1Cademy - Example of Causal Attention Dot Products

Learn Before

Causal Self-Attention in Autoregressive Decoders

Example

Example of Causal Attention Dot Products

In a causal self-attention mechanism, a query at a given position i is restricted to attending only to keys at positions j that are less than or equal to i ( $j \le i$ ). This ensures that the prediction for a token depends only on the preceding tokens.
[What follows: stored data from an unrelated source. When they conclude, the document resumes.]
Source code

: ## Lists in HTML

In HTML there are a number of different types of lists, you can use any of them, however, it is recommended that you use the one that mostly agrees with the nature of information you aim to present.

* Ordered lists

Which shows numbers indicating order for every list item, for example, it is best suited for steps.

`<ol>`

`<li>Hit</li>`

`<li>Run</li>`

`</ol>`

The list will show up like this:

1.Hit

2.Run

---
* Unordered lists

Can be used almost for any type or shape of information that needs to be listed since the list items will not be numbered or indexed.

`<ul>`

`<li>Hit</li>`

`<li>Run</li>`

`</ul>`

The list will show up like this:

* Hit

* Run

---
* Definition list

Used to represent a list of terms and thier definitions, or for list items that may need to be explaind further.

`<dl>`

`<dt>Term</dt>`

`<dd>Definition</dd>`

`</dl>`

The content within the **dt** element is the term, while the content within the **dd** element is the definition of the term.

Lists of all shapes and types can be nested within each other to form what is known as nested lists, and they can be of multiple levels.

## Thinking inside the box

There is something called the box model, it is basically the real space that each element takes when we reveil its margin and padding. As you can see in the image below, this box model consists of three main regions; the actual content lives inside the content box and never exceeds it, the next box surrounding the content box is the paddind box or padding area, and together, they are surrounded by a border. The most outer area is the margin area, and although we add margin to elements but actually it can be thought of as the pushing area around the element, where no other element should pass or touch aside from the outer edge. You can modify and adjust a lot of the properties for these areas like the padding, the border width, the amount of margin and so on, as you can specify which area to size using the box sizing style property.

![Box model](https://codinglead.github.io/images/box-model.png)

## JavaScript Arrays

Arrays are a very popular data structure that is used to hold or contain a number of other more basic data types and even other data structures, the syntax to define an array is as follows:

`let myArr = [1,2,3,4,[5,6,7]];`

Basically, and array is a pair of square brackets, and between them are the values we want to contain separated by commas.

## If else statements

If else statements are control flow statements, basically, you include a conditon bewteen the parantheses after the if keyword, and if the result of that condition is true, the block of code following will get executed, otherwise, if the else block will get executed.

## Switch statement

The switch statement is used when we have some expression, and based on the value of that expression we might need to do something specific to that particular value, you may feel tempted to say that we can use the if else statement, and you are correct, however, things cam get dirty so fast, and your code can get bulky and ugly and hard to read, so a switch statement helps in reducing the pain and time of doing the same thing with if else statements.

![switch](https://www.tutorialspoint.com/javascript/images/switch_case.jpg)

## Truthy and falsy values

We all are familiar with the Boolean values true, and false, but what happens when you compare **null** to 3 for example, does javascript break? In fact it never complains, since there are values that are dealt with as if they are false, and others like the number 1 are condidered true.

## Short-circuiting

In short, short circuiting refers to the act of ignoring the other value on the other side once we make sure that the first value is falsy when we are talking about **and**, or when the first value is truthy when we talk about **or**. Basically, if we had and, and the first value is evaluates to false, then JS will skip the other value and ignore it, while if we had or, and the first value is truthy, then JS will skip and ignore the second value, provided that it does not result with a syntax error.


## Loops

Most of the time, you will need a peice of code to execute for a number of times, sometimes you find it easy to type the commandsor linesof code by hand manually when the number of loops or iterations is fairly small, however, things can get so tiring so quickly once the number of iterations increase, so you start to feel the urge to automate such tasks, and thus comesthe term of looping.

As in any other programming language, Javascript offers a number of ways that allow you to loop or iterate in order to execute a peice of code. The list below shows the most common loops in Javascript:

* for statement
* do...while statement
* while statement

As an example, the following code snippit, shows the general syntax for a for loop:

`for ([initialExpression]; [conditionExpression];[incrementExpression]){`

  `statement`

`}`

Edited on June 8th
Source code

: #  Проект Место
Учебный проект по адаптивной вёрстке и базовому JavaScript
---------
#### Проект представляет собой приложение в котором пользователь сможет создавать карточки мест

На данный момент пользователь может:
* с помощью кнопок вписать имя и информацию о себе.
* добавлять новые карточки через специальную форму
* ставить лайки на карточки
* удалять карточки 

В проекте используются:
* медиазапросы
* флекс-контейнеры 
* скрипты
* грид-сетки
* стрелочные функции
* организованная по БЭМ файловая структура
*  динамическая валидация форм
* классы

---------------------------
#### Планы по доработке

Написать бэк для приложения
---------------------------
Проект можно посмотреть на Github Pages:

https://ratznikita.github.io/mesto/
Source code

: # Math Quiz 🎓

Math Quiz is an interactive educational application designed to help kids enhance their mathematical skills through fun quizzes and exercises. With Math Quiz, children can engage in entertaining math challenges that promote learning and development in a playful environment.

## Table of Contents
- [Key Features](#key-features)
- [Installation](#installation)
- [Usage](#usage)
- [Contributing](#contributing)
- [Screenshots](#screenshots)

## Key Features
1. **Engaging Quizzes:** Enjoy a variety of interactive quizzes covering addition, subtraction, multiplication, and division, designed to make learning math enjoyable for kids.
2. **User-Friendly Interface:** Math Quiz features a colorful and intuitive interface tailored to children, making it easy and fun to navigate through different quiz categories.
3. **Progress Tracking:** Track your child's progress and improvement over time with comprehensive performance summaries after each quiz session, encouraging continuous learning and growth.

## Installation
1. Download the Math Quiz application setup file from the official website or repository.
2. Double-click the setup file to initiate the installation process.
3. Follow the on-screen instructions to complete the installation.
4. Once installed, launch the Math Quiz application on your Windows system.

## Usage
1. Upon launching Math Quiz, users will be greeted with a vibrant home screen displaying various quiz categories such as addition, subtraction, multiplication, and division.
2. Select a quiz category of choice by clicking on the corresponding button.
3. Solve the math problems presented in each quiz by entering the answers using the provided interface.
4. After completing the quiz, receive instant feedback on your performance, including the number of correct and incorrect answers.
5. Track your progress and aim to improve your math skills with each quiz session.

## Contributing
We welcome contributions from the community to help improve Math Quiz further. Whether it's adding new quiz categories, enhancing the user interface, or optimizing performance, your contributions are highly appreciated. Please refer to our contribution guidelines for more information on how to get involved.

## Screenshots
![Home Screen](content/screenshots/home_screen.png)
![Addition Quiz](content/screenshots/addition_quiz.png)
The following list illustrates the specific query-key dot products that are computed for a sequence, demonstrating the lower-triangular pattern of attention scores before masking:

For query $\mathbf{q}_0$ : $\mathbf{q}_0 \mathbf{k}_0^T$
For query $\mathbf{q}_1$ : $\mathbf{q}_1 \mathbf{k}_0^T, \mathbf{q}_1 \mathbf{k}_1^T$
For query $\mathbf{q}_2$ : $\mathbf{q}_2 \mathbf{k}_0^T, \mathbf{q}_2 \mathbf{k}_1^T, \mathbf{q}_2 \mathbf{k}_2^T$
For query $\mathbf{q}_3$ : $\mathbf{q}_3 \mathbf{k}_0^T, \mathbf{q}_3 \mathbf{k}_1^T, \mathbf{q}_3 \mathbf{k}_2^T, \mathbf{q}_3 \mathbf{k}_3^T$